#### [WORK INSTRUCTIONS]
Entries follow. Give back exactly the lines starting at the one containing "3. Caller uses" and ending at the one containing "### SaSToken", and no other lines.

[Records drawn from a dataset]
- - -

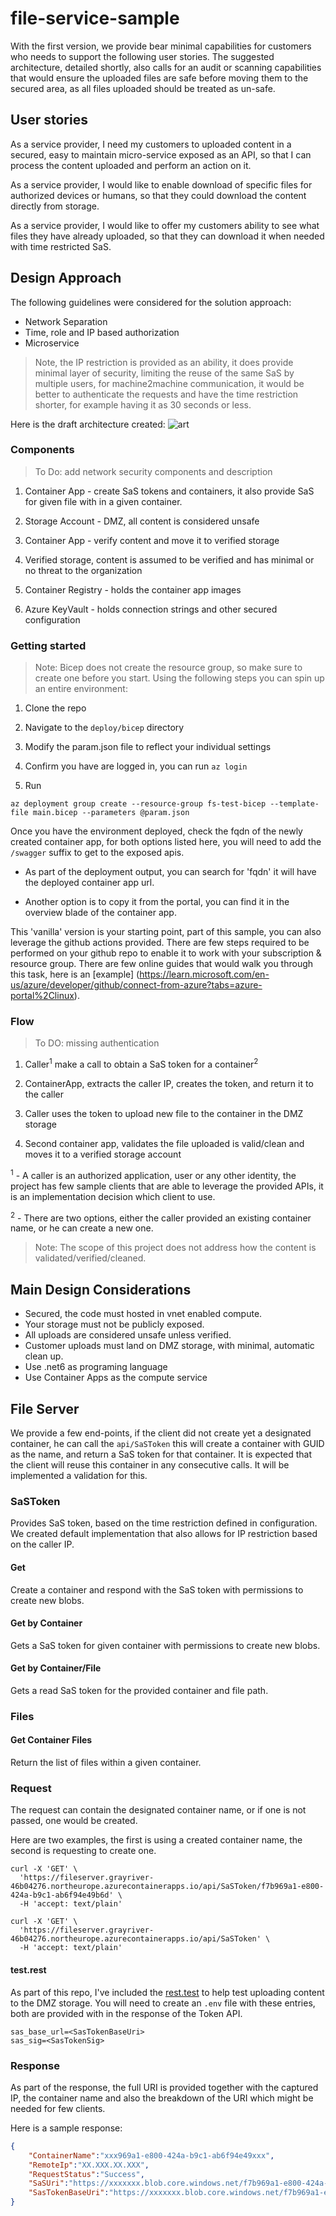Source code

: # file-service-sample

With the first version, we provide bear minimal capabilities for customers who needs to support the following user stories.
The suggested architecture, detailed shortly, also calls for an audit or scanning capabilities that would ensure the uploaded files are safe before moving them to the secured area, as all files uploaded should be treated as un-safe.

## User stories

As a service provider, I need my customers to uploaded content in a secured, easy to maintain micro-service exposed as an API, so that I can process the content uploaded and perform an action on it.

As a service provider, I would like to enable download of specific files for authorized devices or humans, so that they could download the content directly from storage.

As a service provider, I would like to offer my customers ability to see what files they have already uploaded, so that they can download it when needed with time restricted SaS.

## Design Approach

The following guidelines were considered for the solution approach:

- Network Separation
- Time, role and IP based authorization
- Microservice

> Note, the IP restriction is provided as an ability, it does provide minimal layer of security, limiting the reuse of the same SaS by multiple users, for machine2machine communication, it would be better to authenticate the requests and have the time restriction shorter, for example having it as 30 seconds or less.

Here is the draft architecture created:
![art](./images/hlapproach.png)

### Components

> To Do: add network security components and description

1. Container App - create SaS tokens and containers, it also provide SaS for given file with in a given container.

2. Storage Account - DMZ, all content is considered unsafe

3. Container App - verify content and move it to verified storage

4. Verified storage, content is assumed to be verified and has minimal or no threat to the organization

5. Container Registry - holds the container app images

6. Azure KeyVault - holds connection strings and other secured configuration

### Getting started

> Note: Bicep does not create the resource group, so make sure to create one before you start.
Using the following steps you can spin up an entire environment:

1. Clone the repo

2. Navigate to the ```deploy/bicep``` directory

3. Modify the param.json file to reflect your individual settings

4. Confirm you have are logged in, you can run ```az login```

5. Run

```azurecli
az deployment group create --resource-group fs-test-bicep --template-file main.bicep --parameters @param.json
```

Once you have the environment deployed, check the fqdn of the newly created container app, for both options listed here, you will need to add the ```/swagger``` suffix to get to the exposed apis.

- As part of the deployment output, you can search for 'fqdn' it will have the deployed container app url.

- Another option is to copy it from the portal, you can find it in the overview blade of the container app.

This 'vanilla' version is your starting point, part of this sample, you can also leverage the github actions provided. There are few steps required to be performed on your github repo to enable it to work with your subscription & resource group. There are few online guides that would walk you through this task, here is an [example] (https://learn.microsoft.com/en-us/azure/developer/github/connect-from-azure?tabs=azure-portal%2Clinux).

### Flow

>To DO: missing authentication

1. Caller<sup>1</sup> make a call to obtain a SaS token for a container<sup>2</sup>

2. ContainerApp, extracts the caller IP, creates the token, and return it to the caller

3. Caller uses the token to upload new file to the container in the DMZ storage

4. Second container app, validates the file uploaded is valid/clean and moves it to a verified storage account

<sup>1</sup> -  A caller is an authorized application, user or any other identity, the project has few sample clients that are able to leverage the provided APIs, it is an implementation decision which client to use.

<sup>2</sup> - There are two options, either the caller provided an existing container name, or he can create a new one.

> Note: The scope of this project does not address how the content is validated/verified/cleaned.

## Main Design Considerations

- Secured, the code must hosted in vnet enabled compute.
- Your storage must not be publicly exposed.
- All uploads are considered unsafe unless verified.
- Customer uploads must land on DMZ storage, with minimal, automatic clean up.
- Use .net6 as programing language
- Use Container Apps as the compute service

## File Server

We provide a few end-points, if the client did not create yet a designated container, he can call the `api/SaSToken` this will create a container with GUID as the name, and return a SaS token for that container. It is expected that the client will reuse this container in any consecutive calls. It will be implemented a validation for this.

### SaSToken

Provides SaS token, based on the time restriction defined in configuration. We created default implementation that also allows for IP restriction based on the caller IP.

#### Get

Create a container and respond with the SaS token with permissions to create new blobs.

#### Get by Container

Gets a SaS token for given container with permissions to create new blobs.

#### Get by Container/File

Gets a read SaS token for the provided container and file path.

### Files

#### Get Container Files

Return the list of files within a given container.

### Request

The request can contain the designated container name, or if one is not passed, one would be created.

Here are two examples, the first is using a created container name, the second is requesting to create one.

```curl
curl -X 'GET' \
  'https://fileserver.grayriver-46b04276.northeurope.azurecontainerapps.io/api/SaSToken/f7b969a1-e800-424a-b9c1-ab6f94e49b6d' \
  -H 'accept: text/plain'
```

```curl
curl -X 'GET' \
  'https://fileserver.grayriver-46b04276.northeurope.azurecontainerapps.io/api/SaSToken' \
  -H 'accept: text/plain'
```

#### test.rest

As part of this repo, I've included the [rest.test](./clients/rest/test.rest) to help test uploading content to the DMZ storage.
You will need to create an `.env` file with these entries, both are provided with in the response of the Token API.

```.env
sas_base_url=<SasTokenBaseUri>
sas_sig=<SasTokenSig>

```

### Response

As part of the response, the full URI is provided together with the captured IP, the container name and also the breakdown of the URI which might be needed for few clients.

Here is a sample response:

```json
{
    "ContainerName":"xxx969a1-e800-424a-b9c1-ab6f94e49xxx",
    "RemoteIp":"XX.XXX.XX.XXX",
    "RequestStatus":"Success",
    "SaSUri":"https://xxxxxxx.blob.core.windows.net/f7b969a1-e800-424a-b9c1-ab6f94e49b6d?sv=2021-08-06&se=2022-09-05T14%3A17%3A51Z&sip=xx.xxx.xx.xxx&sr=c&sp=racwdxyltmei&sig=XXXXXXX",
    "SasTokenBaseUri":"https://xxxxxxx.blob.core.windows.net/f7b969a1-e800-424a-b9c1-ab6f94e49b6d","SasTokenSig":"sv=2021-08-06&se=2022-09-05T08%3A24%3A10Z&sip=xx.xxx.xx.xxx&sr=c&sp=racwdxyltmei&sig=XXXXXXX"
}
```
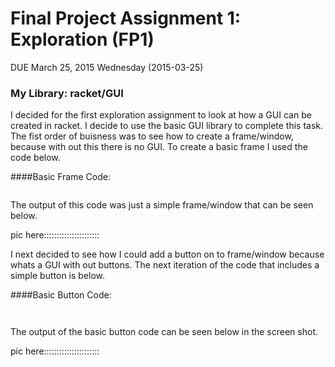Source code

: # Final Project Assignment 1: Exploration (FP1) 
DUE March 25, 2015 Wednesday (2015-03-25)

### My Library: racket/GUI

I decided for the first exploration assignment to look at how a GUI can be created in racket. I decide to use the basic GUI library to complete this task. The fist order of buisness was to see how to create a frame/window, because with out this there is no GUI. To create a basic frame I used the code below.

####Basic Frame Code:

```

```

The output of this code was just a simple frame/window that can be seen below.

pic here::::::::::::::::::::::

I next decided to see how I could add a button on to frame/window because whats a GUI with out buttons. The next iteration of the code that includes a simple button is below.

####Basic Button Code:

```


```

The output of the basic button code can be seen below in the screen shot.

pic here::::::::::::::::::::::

- - -

#### [RESPONSE BELOW]
3. Caller uses the token to upload new file to the container in the DMZ storage

4. Second container app, validates the file uploaded is valid/clean and moves it to a verified storage account

<sup>1</sup> -  A caller is an authorized application, user or any other identity, the project has few sample clients that are able to leverage the provided APIs, it is an implementation decision which client to use.

<sup>2</sup> - There are two options, either the caller provided an existing container name, or he can create a new one.

> Note: The scope of this project does not address how the content is validated/verified/cleaned.

## Main Design Considerations

- Secured, the code must hosted in vnet enabled compute.
- Your storage must not be publicly exposed.
- All uploads are considered unsafe unless verified.
- Customer uploads must land on DMZ storage, with minimal, automatic clean up.
- Use .net6 as programing language
- Use Container Apps as the compute service

## File Server

We provide a few end-points, if the client did not create yet a designated container, he can call the `api/SaSToken` this will create a container with GUID as the name, and return a SaS token for that container. It is expected that the client will reuse this container in any consecutive calls. It will be implemented a validation for this.

### SaSToken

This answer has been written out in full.